Most readers of this blog will by now have seen far more of the cellphone videos of the killing of car and driver on Memorial Day, during the crescendo of Urban Beach Week, than i because I don't have a television feed. But I've seen and read enough to know that we are lucky no riot followed the pollce mayhem at 14th Street and Collins Avenue in the wee hours of Memorial Day 2011. Indeed, that they did not says more about the general good spiritedness of the Urban Beach Week crowd than any news report I've seen or heard.
They certainly were better behaved than the police, who tried mightily in the aftermath of their shooting to death of a car and driver to provoke a full blown riot. The police tried to seize any camera or camera phone that might have recorded their perfidy. They maced and physically assault people, and let us not forget, they shot four innocent bystanders. The police deny these charges, David Smiley reported in the Miami Herald, although it is a bit hard to refute video tape showing an officer pointing his gun in the witness' face—this witness being the one who taped the police overkill. Smiley's story ends with a cryptic statement that police found a gun in the car they shot up two—that's right, 2—days after the event. Elsewhere, the gun was identified, I am told, as a 9mm Baretta 92f, a rather large semi-automatic pistol said to be possibly the most abundant 9mm in the world. It is hard to fathom how that crucial piece of evidence could have gone unseen for two days, especially since police insist that the driver of the car had fired at them.

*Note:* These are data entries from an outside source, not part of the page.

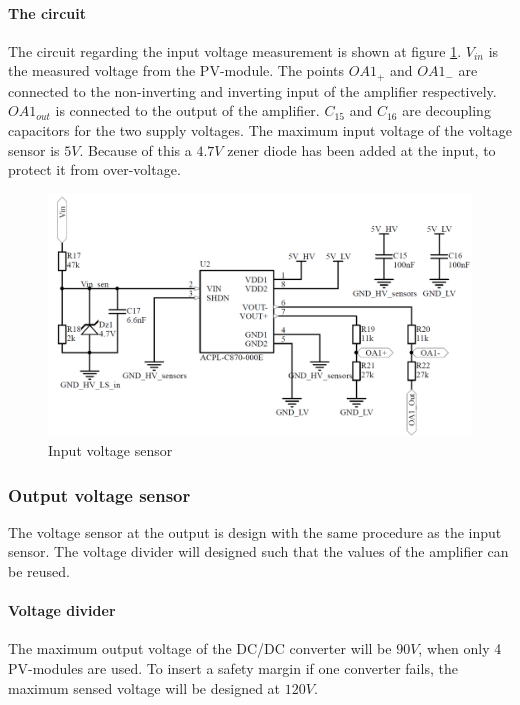 \paragraph{The circuit}
The circuit regarding the input voltage measurement is shown at figure \ref{fig:input_voltage_sensor_circuit}. $V_{in}$ is the measured voltage from the PV-module. The points $OA1_+$ and $OA1_-$ are connected to the non-inverting and inverting input of the amplifier respectively. $OA1_{out}$ is connected to the output of the amplifier. $C_{15}$ and $C_{16}$ are decoupling capacitors for the two supply voltages. The maximum input voltage of the voltage sensor is $5V$. Because of this a $4.7V$ zener diode has been added at the input, to protect it from over-voltage.

\begin{figure}[H]
	\begin{center}
		\includegraphics[width=0.7\linewidth]{../Pictures/P1/Sensors/input_voltage_sensor.PNG}
		\caption{Input voltage sensor}
		\label{fig:input_voltage_sensor_circuit}
	\end{center}
\end{figure}

\subsubsection{Output voltage sensor}
The voltage sensor at the output is design with the same procedure as the input sensor. The voltage divider will designed such that the values of the amplifier can be reused.

\paragraph{Voltage divider}
The maximum output voltage of the DC/DC converter will be $90V$, when only 4 PV-modules are used. To insert a safety margin if one converter fails, the maximum sensed voltage will be designed at $120V$.

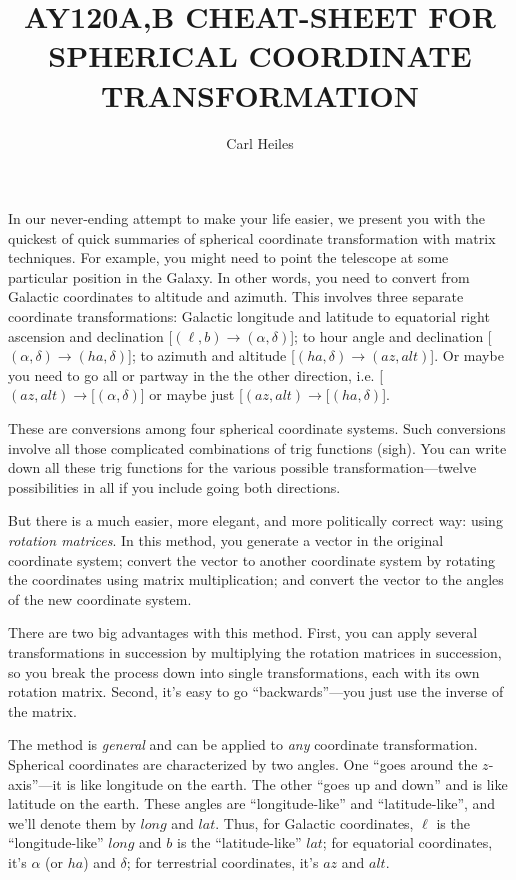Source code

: 

\title{AY120A,B CHEAT-SHEET FOR SPHERICAL COORDINATE TRANSFORMATION}
\author{Carl Heiles}

	In our never-ending attempt to make your life easier, we present
you with the quickest of quick summaries of spherical coordinate
transformation with matrix techniques.  For example, you might need to
point the telescope at some particular position in the Galaxy.  In other
words, you need to convert from Galactic coordinates to altitude and
azimuth.  This involves three separate coordinate transformations:
Galactic longitude and latitude to equatorial right ascension and
declination [$(\ell, b) \rightarrow (\alpha, \delta)$]; to hour angle
and declination [$(\alpha, \delta) \rightarrow (ha, \delta)$]; to
azimuth and altitude [$(ha, \delta) \rightarrow (az, alt)$].  Or maybe
you need to go all or partway in the the other direction, i.e.  [$(az,
alt) \rightarrow [(\alpha, \delta)$] or maybe just [$(az, alt)
\rightarrow [(ha, \delta)$]. 

	These are conversions among four spherical coordinate systems. 
Such conversions involve all those complicated combinations of trig
functions (sigh).  You can write down all these trig functions for the
various possible transformation---twelve possibilities in all if you
include going both directions. 

	But there is a much easier, more elegant, and more politically
correct way: using {\it rotation matrices}.   In this method, you
generate a vector in the original coordinate system; convert the vector
to another coordinate system by rotating the coordinates using matrix
multiplication; and convert the vector to the angles of the new
coordinate system.  

	There are two big advantages with this method.  First, you can
apply several transformations in succession by multiplying the rotation
matrices in succession, so you break the process down into single
transformations, each with its own rotation matrix.  Second, it's easy
to go ``backwards''---you just use the inverse of the matrix. 

	The method is {\it general} and can be applied to {\it any}
coordinate transformation.  Spherical coordinates are characterized by
two angles.  One ``goes around the $z$-axis''---it is like longitude on
the earth.  The other ``goes up and down'' and is like latitude on the
earth.  These angles are ``longitude-like'' and ``latitude-like'', and
we'll denote them by $long$ and $lat$.  Thus, for Galactic coordinates,
$\ell$ is the ``longitude-like'' $long$ and $b$ is the ``latitude-like''
$lat$; for equatorial coordinates, it's $\alpha$ (or $ha$) and $\delta$;
for terrestrial coordinates, it's $az$ and $alt$. 

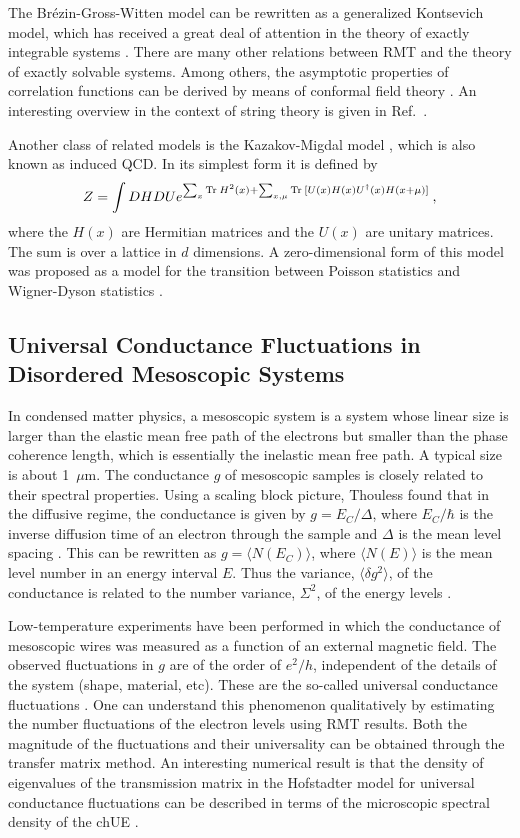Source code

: The Br\'ezin-Gross-Witten model \cite{GW} can be rewritten as a
generalized Kontsevich model, which has received a great deal of
attention in the theory of exactly integrable systems
\cite{dijkgraaf,mironov}.  There are many other relations between RMT
and the theory of exactly solvable systems. Among others, the
asymptotic properties of correlation functions can be derived by means
of conformal field theory \cite{Kostov}.  An interesting overview in
the context of string theory is given in Ref.~\cite{dijkgraaf}.
 
Another class of related models is the Kazakov-Migdal model
\cite{Kazakov}, which is also known as induced QCD.  In its simplest
form it is defined by
\begin{equation}
  Z = \int DH DU e^{ \sum_x  {\rm Tr\:} H^2(x)+ \sum_{x,\mu}
    {\rm Tr\:}[U(x) H(x) U^\dagger(x) H(x+\mu)]} \:,
\end{equation}
where the $H(x)$ are Hermitian matrices and the $U(x)$ are unitary
matrices.  The sum is over a lattice in $d$ dimensions.  A
zero-dimensional form of this model was proposed as a model for the
transition between Poisson statistics and Wigner-Dyson statistics
\cite{Moshe,Garc00}.

\subsection{Universal Conductance Fluctuations in Disordered
  Mesoscopic Systems} 
\label{sec:ucf}

In condensed matter physics, a mesoscopic system is a system whose
linear size is larger than the elastic mean free path of the electrons
but smaller than the phase coherence length, which is essentially the
inelastic mean free path.  A typical size is about 1~$\mu$m.  The
conductance $g$ of mesoscopic samples is closely related to their
spectral properties.  Using a scaling block picture, Thouless found
that in the diffusive regime, the conductance is given by
$g=E_C/\Delta$, where $E_C/\hbar$ is the inverse diffusion time of an
electron through the sample and $\Delta$ is the mean level spacing
\cite{Thou74}.  This can be rewritten as $g=\langle N(E_C)\rangle$,
where $\langle N(E)\rangle$ is the mean level number in an energy
interval $E$.  Thus the variance, $\langle\delta g^2\rangle$, of the
conductance is related to the number variance, $\Sigma^2$, of the
energy levels \cite{altshuler}.

Low-temperature experiments have been performed in which the
conductance of mesoscopic wires was measured as a function of an
external magnetic field.  The observed fluctuations in $g$ are of the
order of $e^2/h$, independent of the details of the system (shape,
material, etc).  These are the so-called universal conductance
fluctuations \cite{Wash86}.  One can understand this phenomenon
qualitatively by estimating the number fluctuations of the electron
levels using RMT results.  Both the magnitude of the fluctuations and
their universality can be obtained through the transfer matrix
method.  An interesting numerical result is that the density of
eigenvalues of the transmission matrix in the Hofstadter model for
universal conductance fluctuations can be described in terms of the
microscopic spectral density of the chUE \cite{Hofstad,Slevin}.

When I heard a report that the police shooters included officers from Hialeah, the heavily Hispanic, largely Cuban, city built on the mainland on the heart of the historic Everglades, I flinched. People on the Beach who have been pushing for an end to Urban Beach Week routinely claim that their objections have nothing to do with race, but in fact race cannot be ignored. The self-interested tolerance that represents one of Miami's finer qualities eventually comes face to face with racism and loses. Thus, Haitians who make their way to the coast are locked up until they can be shipped back to their impoverished homeland, while Cubans are immediately and legally welcomed. For 51 weeks a year, DWB (driving while black) is problematic in South Florida resort communities, including Miami Beach. The singling out of people of color for special scrutiny is behavior born of racial intolerance that doesn't change for one week a year.
What can be done to clean up this mess? Miami Beach officials need to recognize that a significant number of police officers, perhaps including the chief, have committed a heinous act that might also leave them open to criminal charges. For that reason they cannot be expected to investigate themselves, and so the city needs to request an independent investigation by the U.S. Justice Department or sponsor its own fully independent investigation. If it has not done so already, the city needs to collect the badges and guns of all officers involved until those investigations are complete. It needs, as well, to rethink and redesign the training of its officers. Finally, it needs to talk to the organizers of the Urban Beach Week in an effort to make it safer for everyone.
Those might seem like simple recommendations, but simple changes are often the hardest to make.